You would use another buffer, called "slice buffer", to exploit the parallelism among slices. After each image is pre-processed, the slices of the image go into the slice buffer. The slices placed in the slice buffer are independent and ready for encoding; the readiness of reference frames is checked during the input process. In this case, you can encode these slices out of order. To distinguish the priority differences between the slices of B frames and the slices of I or P frames, use two separate slice queues to handle them. The pseudocode in Example 1 implements this two-slice model.
// Pesudo-code of Threaded H.264 Encoder using OpenMP omp_set_nested( # of encoding thread + 1) #pragma omp parallel sections { #pragma omp section { while ( there is frame to encode ) { if ( there is free entry in image buffer ) issue new frame to image buffer else if ( there are frame encoded in image buffer ) commit the encoded frame, release the entry else // dependency are handled here wait; } } #pragma omp section { #pragma omp parallel num_threads(# of encoding thread) { while ( 1 ) { if ( there is slice in slice queue 0) // higher priority for I/P-frames Encode one slice else if ( there is slice in slice queue 1) // lower priority for B-frames encode one slice else if ( all frames are encoded ) exit; else // wait for the main thread to put more slices wait } } } }
Figure 4 shows how the video stream is processed by the final multithreading implementation of a parallelized H.264 encoder. In the code segment, one thread processes both the input and the output, in order, and other threads encode slices out of order.

Implementation Using Task Queuing Model
The implementation in Example 1 uses the OpenMP pragma, making the structure of the parallel code very different from that of a sequential code. A second proposed implementation uses the taskqueuing model that is supported by the Intel C++ Compiler.
Essentially, for any given program with taskqueuing constructs, a team of threads is created by the run-time library when the main thread encounters a parallel region. Figure 5 shows the taskqueuing execution model. The run-time thread scheduler chooses one thread (TK) to execute initially from all the threads that encounter a taskq pragma. All the other threads wait for work to be put on the work queue. Conceptually, the taskq pragma triggers this sequence of actions:
- Causes an empty queue to be created by the chosen thread TK
- Enqueues each task that it encounters
- Executes the code inside the taskq block as a single thread
The task pragma specifies a unit of work, potentially to be executed by a different thread. When a task pragma is encountered lexically within a taskq block, the code inside the task block is placed on the queue associated with the taskq pragma. The conceptual queue is disbanded when all work enqueued on it finishes and the end of the taskq block is reached.

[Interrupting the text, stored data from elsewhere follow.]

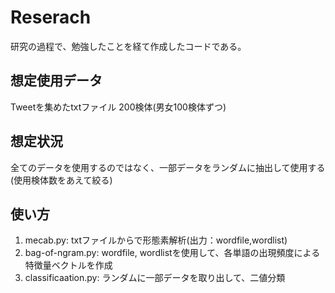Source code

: # Reserach

研究の過程で、勉強したことを経て作成したコードである。

## 想定使用データ

Tweetを集めたtxtファイル 200検体(男女100検体ずつ)

## 想定状況
全てのデータを使用するのではなく、一部データをランダムに抽出して使用する(使用検体数をあえて絞る)

## 使い方

1. mecab.py: txtファイルからで形態素解析(出力：wordfile,wordlist)
2. bag-of-ngram.py: wordfile, wordlistを使用して、各単語の出現頻度による特徴量ベクトルを作成
3. classificaation.py: ランダムに一部データを取り出して、二値分類
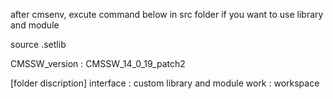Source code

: after cmsenv, excute command below in src folder if you want to use library and module

source .setlib

CMSSW_version : CMSSW_14_0_19_patch2

[folder discription]
interface : custom library and module
work : workspace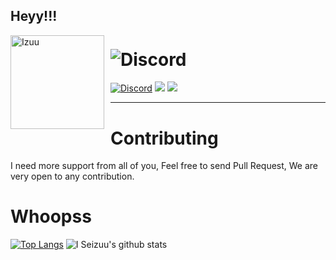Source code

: ## Heyy!!!
<img width="150" height="150" align="left" style="float: left; margin: 0 10px 0 0;" alt="Izuu" src="https://static.zerochan.net/Yuudachi.%28Kantai.Collection%29.full.2056665.jpg">

# ![Discord](https://discord.c99.nl/widget/theme-2/271576733168173057.png)
[![Discord](https://discordapp.com/api/guilds/272348156035989504/embed.png)](https://discord.gg/YmJEcFR)
<img src ="https://badgen.net/badge/spaghetti/coder/red">
<img src ="https://badgen.net/badge/rip/english/black">
<br>

<hr>

# Contributing
I need more support from all of you, Feel free to send Pull Request, We are very open to any contribution.


# Whoopss
[![Top Langs](https://github-readme-stats.vercel.app/api/top-langs/?username=VeguiIzumi&show_icons=true&theme=radical)](https://github.com/VeguiIzumi)
![I Seizuu's github stats](https://github-readme-stats.vercel.app/api?username=VeguiIzumi&show_icons=true&theme=radical)
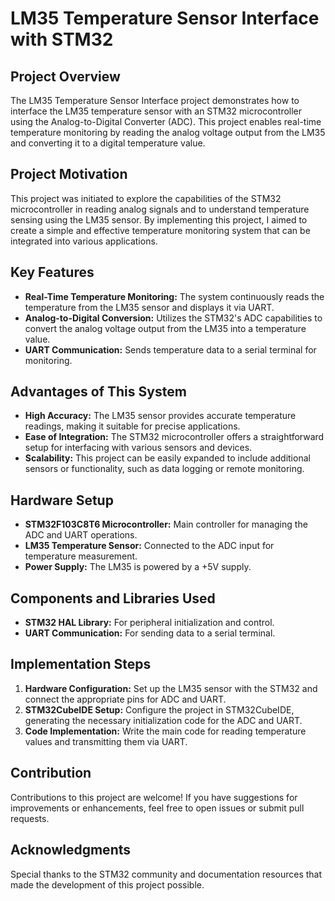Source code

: # LM35 Temperature Sensor Interface with STM32

## Project Overview
The LM35 Temperature Sensor Interface project demonstrates how to interface the LM35 temperature sensor with an STM32 microcontroller using the Analog-to-Digital Converter (ADC). This project enables real-time temperature monitoring by reading the analog voltage output from the LM35 and converting it to a digital temperature value.

## Project Motivation
This project was initiated to explore the capabilities of the STM32 microcontroller in reading analog signals and to understand temperature sensing using the LM35 sensor. By implementing this project, I aimed to create a simple and effective temperature monitoring system that can be integrated into various applications.

## Key Features
- **Real-Time Temperature Monitoring:** The system continuously reads the temperature from the LM35 sensor and displays it via UART.
- **Analog-to-Digital Conversion:** Utilizes the STM32's ADC capabilities to convert the analog voltage output from the LM35 into a temperature value.
- **UART Communication:** Sends temperature data to a serial terminal for monitoring.

## Advantages of This System
- **High Accuracy:** The LM35 sensor provides accurate temperature readings, making it suitable for precise applications.
- **Ease of Integration:** The STM32 microcontroller offers a straightforward setup for interfacing with various sensors and devices.
- **Scalability:** This project can be easily expanded to include additional sensors or functionality, such as data logging or remote monitoring.

## Hardware Setup
- **STM32F103C8T6 Microcontroller:** Main controller for managing the ADC and UART operations.
- **LM35 Temperature Sensor:** Connected to the ADC input for temperature measurement.
- **Power Supply:** The LM35 is powered by a +5V supply.

## Components and Libraries Used
- **STM32 HAL Library:** For peripheral initialization and control.
- **UART Communication:** For sending data to a serial terminal.

## Implementation Steps
1. **Hardware Configuration:** Set up the LM35 sensor with the STM32 and connect the appropriate pins for ADC and UART.
2. **STM32CubeIDE Setup:** Configure the project in STM32CubeIDE, generating the necessary initialization code for the ADC and UART.
3. **Code Implementation:** Write the main code for reading temperature values and transmitting them via UART.

## Contribution
Contributions to this project are welcome! If you have suggestions for improvements or enhancements, feel free to open issues or submit pull requests.

## Acknowledgments
Special thanks to the STM32 community and documentation resources that made the development of this project possible.
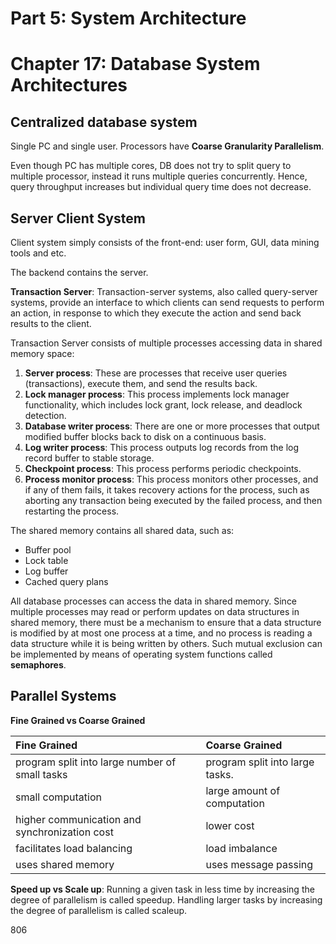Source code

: # Part 5: System Architecture

# Chapter 17: Database System Architectures

## Centralized database system

Single PC and single user. Processors have **Coarse Granularity Parallelism**.

Even though PC has multiple cores, DB does not try to split query to multiple processor, instead it runs multiple queries concurrently. Hence, query throughput increases but individual query time does not decrease.

## Server Client System

Client system simply consists of the front-end: user form, GUI, data mining tools and etc.

The backend contains the server.

**Transaction Server**: Transaction-server systems, also called query-server systems, provide an interface to which clients can send requests to perform an action, in response to which they execute the action and send back results to the client.

Transaction Server consists of multiple processes accessing data in shared memory space:

1. **Server process**: These are processes that receive user queries (transactions), execute them, and send the results back.
1. **Lock manager process**: This process implements lock manager functionality, which includes lock grant, lock release, and deadlock detection.
1. **Database writer process**: There are one or more processes that output modified buffer blocks back to disk on a continuous basis.
1. **Log writer process**: This process outputs log records from the log record buffer to stable storage.
1. **Checkpoint process**: This process performs periodic checkpoints.
1. **Process monitor process**: This process monitors other processes, and if any of them fails, it takes recovery actions for the process, such as aborting any transaction being executed by the failed process, and then restarting the process.

The shared memory contains all shared data, such as:

- Buffer pool
- Lock table
- Log buffer
- Cached query plans

All database processes can access the data in shared memory. Since multiple processes may read or perform updates on data structures in shared memory, there must be a mechanism to ensure that a data structure is modified by at most one process at a time, and no process is reading a data structure while it is being written by others. Such mutual exclusion can be implemented by means of operating system functions called **semaphores**.

## Parallel Systems

**Fine Grained vs Coarse Grained**

| Fine Grained | Coarse Grained |
| :------------- | :------------- |
| program split into large number of small tasks | program split into large tasks. |
| small computation |large amount of computation|
| higher communication and synchronization cost | lower cost |
| facilitates load balancing | load imbalance |
| uses shared memory | uses message passing |

**Speed up vs Scale up**: Running a given task in less time by increasing the degree of parallelism is called speedup. Handling larger tasks by increasing the degree of parallelism is called scaleup.

806

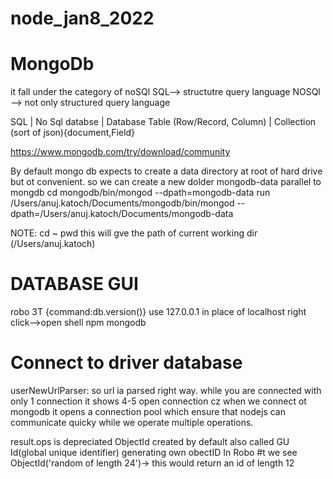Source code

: # node_jan8_2022
# MongoDb

it fall under the category of noSQl
SQL--> structutre query language
NOSQl --> not only structured query language

SQL                             |           No Sql
databse                         |          Database
Table   (Row/Record, Column)    |         Collection (sort of json){document,Field}

https://www.mongodb.com/try/download/community

By default mongo db expects to create  a data directory at root of hard drive but ot convenient.
so we can create a new dolder mongodb-data parallel to mongdb
cd mongodb/bin/mongod --dpath=mongodb-data
run 
/Users/anuj.katoch/Documents/mongodb/bin/mongod --dpath=/Users/anuj.katoch/Documents/mongodb-data

NOTE: cd ~
pwd
this will gve the path of current working dir (/Users/anuj.katoch)


# DATABASE GUI
robo 3T {command:db.version()}
use 127.0.0.1 in place of localhost
right click-->open shell
npm mongodb

# Connect to driver database
userNewUrlParser: so url ia parsed right way.
 while you are connected with only 1 connection  it shows 4-5 open connection cz when we connect ot mongodb it opens a connection pool which ensure that nodejs can communicate quicky while we operate multiple operations.

result.ops is depreciated
 ObjectId
 created by default also called GU Id(global unique identifier)
 generating own obectID
 In Robo #t we see ObjectId('random of length 24')-> this would return an id of length 12

 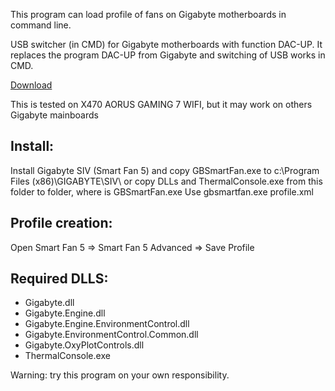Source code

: This program can load profile of fans on Gigabyte motherboards in command line.

USB switcher (in CMD) for Gigabyte motherboards with function DAC-UP. 
It replaces the program DAC-UP from Gigabyte and switching of USB works in CMD.

[Download](https://github.com/mz10/GigabyteFanProfiles/blob/master/GBSmartFan/bin/Release/GBSmartFan.exe?raw=true)

This is tested on X470 AORUS GAMING 7 WIFI, but it may work on others Gigabyte mainboards

## Install:
Install Gigabyte SIV (Smart Fan 5) and copy GBSmartFan.exe to c:\Program Files (x86)\GIGABYTE\SIV\ or copy DLLs and ThermalConsole.exe from this folder to folder, where is GBSmartFan.exe
Use gbsmartfan.exe profile.xml

## Profile creation:
Open Smart Fan 5 => Smart Fan 5 Advanced => Save Profile

## Required DLLS:

* Gigabyte.dll
* Gigabyte.Engine.dll
* Gigabyte.Engine.EnvironmentControl.dll
* Gigabyte.EnvironmentControl.Common.dll
* Gigabyte.OxyPlotControls.dll
* ThermalConsole.exe

Warning: try this program on your own responsibility.
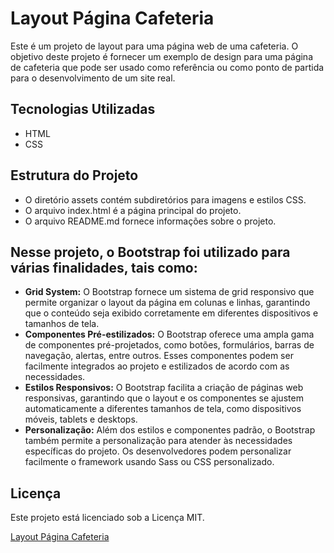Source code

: # Layout Página Cafeteria
Este é um projeto de layout para uma página web de uma cafeteria.
O objetivo deste projeto é fornecer um exemplo de design para uma 
página de cafeteria que pode ser usado como referência ou como ponto de partida para o desenvolvimento de um site real.

## Tecnologias Utilizadas
* HTML
* CSS

## Estrutura do Projeto
* O diretório assets contém subdiretórios para imagens e estilos CSS.
* O arquivo index.html é a página principal do projeto.
* O arquivo README.md fornece informações sobre o projeto.

## Nesse projeto, o Bootstrap foi utilizado para várias finalidades, tais como:
* **Grid System:** O Bootstrap fornece um sistema de grid responsivo que permite organizar o layout da página em colunas e linhas, garantindo que o conteúdo seja exibido corretamente em diferentes dispositivos e tamanhos de tela.
* **Componentes Pré-estilizados:** O Bootstrap oferece uma ampla gama de componentes pré-projetados, como botões, formulários, barras de navegação, alertas, entre outros. Esses componentes podem ser facilmente integrados ao projeto e estilizados de acordo com as necessidades.
* **Estilos Responsivos:** O Bootstrap facilita a criação de páginas web responsivas, garantindo que o layout e os componentes se ajustem automaticamente a diferentes tamanhos de tela, como dispositivos móveis, tablets e desktops.
* **Personalização:** Além dos estilos e componentes padrão, o Bootstrap também permite a personalização para atender às necessidades específicas do projeto. Os desenvolvedores podem personalizar facilmente o framework usando Sass ou CSS personalizado.

## Licença
Este projeto está licenciado sob a Licença MIT.

[Layout Página Cafeteria](https://lucasbizachi.github.io/layout-pagina-cafeteria/)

The first proposed multithreaded H.264 scheme uses two FIFO buffers: an image buffer and a slice buffer. The main thread is in charge of three activities:
- Moving raw images into the image buffer when the image buffer has space
- Moving slices of the image buffer into slice buffers when the slice buffer has space and the image is not yet dispatched
- Moving the encoded images out the image buffer when the image is encoded
The working threads are in charge of encoding new slices when a slice is waiting in the slice buffer to be encoded. All these operations are synchronized through the image buffers. Hence, you would find it natural to use the taskqueuing model supported by the Intel compiler.
The code segment in Example 2 shows the pseudo-code of the multithreading of the H.264 encoder using the taskqueuing model. This multithreaded source code is closer to the way you would write singlethread code. The only difference is the pragma, which is a key characteristic of OpenMP. Furthermore, in this scheme, you no longer have a control thread, only a number of working threads in total.
// Pesudo-code of Threaded H.264 Encoder using Taskqueuing #pragma intel omp parallel taskq { while ( there is frame to encode ) { if ( there is no free entry in image buffer ) (1) commit the encoded frame; (2) release the entry; (3) load the original picture to memory; (4) prepare for encoding; for (all slice in this frame) { #pragma intel omp task { encode one slice; } } } }